Que peut bien venir faire l’« Identité nationale » dans les grands
domaines d’action et de gestion de l’Etat ? L’appellation des
ministères dessine, en effet, les principaux champs de compétences
et de pouvoir du gouvernement de cet Etat. « Développement durable
», « Travail et relations sociales », « Economie et Emploi
», « Défense », etc. y trouvent naturellement leur place.
Et pourquoi pas l’« Immigration », dans le contexte
utilitariste explicitement assumé par la réforme de 2006 de la
réglementation relative aux étrangers, selon laquelle le migrant est
plus que jamais assimilé à une ressource parmi d’autres ?

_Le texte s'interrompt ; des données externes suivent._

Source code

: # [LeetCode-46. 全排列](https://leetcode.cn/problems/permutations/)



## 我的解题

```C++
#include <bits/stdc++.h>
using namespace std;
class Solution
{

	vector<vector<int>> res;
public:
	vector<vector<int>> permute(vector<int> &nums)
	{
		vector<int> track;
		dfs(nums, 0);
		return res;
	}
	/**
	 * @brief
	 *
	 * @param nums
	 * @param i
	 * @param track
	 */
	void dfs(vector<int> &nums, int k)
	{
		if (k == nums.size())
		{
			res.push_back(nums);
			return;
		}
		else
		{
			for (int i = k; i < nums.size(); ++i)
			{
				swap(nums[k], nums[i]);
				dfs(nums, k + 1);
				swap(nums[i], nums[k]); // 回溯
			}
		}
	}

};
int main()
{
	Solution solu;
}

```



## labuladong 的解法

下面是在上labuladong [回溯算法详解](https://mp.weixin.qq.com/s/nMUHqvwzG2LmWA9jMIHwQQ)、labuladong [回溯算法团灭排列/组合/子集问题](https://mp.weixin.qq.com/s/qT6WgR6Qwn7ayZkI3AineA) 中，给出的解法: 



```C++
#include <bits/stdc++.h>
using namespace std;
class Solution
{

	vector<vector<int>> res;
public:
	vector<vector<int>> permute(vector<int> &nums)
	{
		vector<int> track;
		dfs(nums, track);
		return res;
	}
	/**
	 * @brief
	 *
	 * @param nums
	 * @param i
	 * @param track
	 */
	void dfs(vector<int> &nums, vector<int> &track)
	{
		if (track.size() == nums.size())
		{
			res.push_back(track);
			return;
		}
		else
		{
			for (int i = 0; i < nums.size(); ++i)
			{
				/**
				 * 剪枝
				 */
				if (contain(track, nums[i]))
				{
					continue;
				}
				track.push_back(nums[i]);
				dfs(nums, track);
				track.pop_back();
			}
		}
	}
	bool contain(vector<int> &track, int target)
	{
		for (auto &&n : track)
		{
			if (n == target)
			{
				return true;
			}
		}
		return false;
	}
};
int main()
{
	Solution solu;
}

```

Au nom de l’égalité des êtres humains et de l’universalité des droits
essentiels dont ils doivent tous bénéficier, l’UCIJ a condamné cette
réforme et rejette les notions d’« immigration choisie » et d’«
immigration subie ».
Avec la création d’un ministère de l’« Immigration, de
l’Intégration et de l’Identité nationale », M. Sarkozy avance
davantage sur le chemin de la division de l'espèce humaine. En
investissant l’Etat du pouvoir de définir l’identité nationale et de
veiller à son intégrité, il le détourne de sa mission républicaine
qui lui impose de garantir les droits de tous les résidents, quelle
que soit leur nationalité. Sauf au cours des périodes les plus
détestables de l’histoire de France, l’Etat ne s’est jamais senti
responsable des seuls Français ; il n’a jamais officiellement
laissé entendre que les étrangers pouvaient polluer l’identité
nationale. L’Etat ne saurait être assimilé à la nation. Il doit la
transcender.
Fidèle à cette orientation nationaliste, le nouveau premier
ministre, François Fillon, a affirmé, lors de la passation de
pouvoir à Matignon le 17 mai 2007, que « la plus grande
force de la France, ce sont les Français eux-mêmes », oubliant
ainsi les résidents étrangers. L’omission est particulièrement
paradoxale dans une période où le seul étranger recevable est celui
qui sert l’économie.
L’UCIJ constate une fois de plus que la fermeture des frontières aux
étrangers qui ont besoin de la France pour des raisons familiales,
de sécurité ou de bien-être conduit inexorablement à justifier la
violation des droits fondamentaux - droit de vivre en famille,
asile, etc. - par la légitimation de vieilles et dangereuses
valeurs xénophobes.
L’UCIJ condamne solennellement cette dérive. Elle invite la société
civile à prendre garde aux risques majeurs qu’elle fait courir au
principe d’égalité des êtres humains.